- Task objective: Once you find the line containing "Demo: Head Tags" in the data below, copy it and each following line exactly, up to and including the line containing "This is done", and nothing else.

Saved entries
____________________
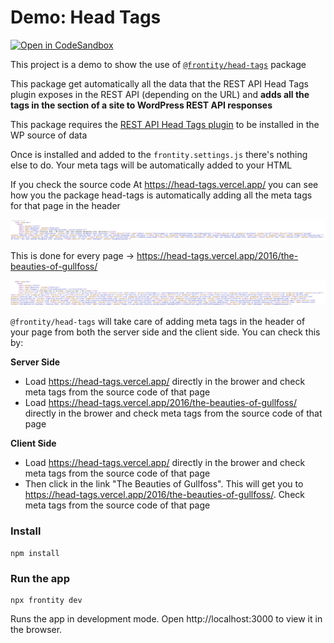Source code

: # Demo: Head Tags

[![Open in CodeSandbox](https://img.shields.io/badge/Open%20in-CodeSandbox-blue?style=flat-square&logo=codesandbox)](https://githubbox.com/frontity-demos/frontity-examples/tree/master/head-tags)

This project is a demo to show the use of [`@frontity/head-tags`](https://docs.frontity.org/api-reference-1/frontity-head-tags) package

This package get automatically all the data that the REST API Head Tags plugin exposes in the REST API (depending on the URL) and **adds all the tags in the <head> section of a site to WordPress REST API responses**

This package requires the [REST API Head Tags plugin](https://docs.frontity.org/frontity-plugins/rest-api-head-tags) to be installed in the WP source of data

Once is installed and added to the `frontity.settings.js` there's nothing else to do. Your meta tags will be automatically added to your HTML

If you check the source code At https://head-tags.vercel.app/ you can see how you the package head-tags is automatically adding all the meta tags for that page in the header

![meta tags](./img/meta-tags.png)

This is done for every page → https://head-tags.vercel.app/2016/the-beauties-of-gullfoss/

![meta tags Gulfoss](./img/meta-tags-Gullfoss.png)

`@frontity/head-tags` will take care of adding meta tags in the header of your page from both the server side and the client side. You can check this by:

**Server Side**

- Load https://head-tags.vercel.app/ directly in the brower and check meta tags from the source code of that page
- Load https://head-tags.vercel.app/2016/the-beauties-of-gullfoss/ directly in the brower and check meta tags from the source code of that page

**Client Side**

- Load https://head-tags.vercel.app/ directly in the brower and check meta tags from the source code of that page
- Then click in the link "The Beauties of Gullfoss". This will get you to https://head-tags.vercel.app/2016/the-beauties-of-gullfoss/. Check meta tags from the source code of that page


### Install

```
npm install
```

### Run the app

```
npx frontity dev
```

Runs the app in development mode. Open http://localhost:3000 to view it in the browser.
____________________
- Answer below:
: # Demo: Head Tags

[![Open in CodeSandbox](https://img.shields.io/badge/Open%20in-CodeSandbox-blue?style=flat-square&logo=codesandbox)](https://githubbox.com/frontity-demos/frontity-examples/tree/master/head-tags)

This project is a demo to show the use of [`@frontity/head-tags`](https://docs.frontity.org/api-reference-1/frontity-head-tags) package

This package get automatically all the data that the REST API Head Tags plugin exposes in the REST API (depending on the URL) and **adds all the tags in the <head> section of a site to WordPress REST API responses**

This package requires the [REST API Head Tags plugin](https://docs.frontity.org/frontity-plugins/rest-api-head-tags) to be installed in the WP source of data

Once is installed and added to the `frontity.settings.js` there's nothing else to do. Your meta tags will be automatically added to your HTML

If you check the source code At https://head-tags.vercel.app/ you can see how you the package head-tags is automatically adding all the meta tags for that page in the header

![meta tags](./img/meta-tags.png)

This is done for every page → https://head-tags.vercel.app/2016/the-beauties-of-gullfoss/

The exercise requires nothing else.